WHAT IS BEING ASKED: Return the data below in full and exactly, except that the pictures are dropped.

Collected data
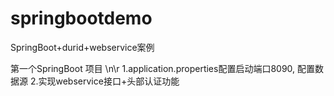 # springbootdemo
SpringBoot+durid+webservice案例


第一个SpringBoot 项目  \n\r
1.application.properties配置启动端口8090, 配置数据源 
2.实现webservice接口+头部认证功能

RESPONSE FOR THIS EXERCISE:
 # springbootdemo
SpringBoot+durid+webservice案例


第一个SpringBoot 项目  \n\r
1.application.properties配置启动端口8090, 配置数据源 
2.实现webservice接口+头部认证功能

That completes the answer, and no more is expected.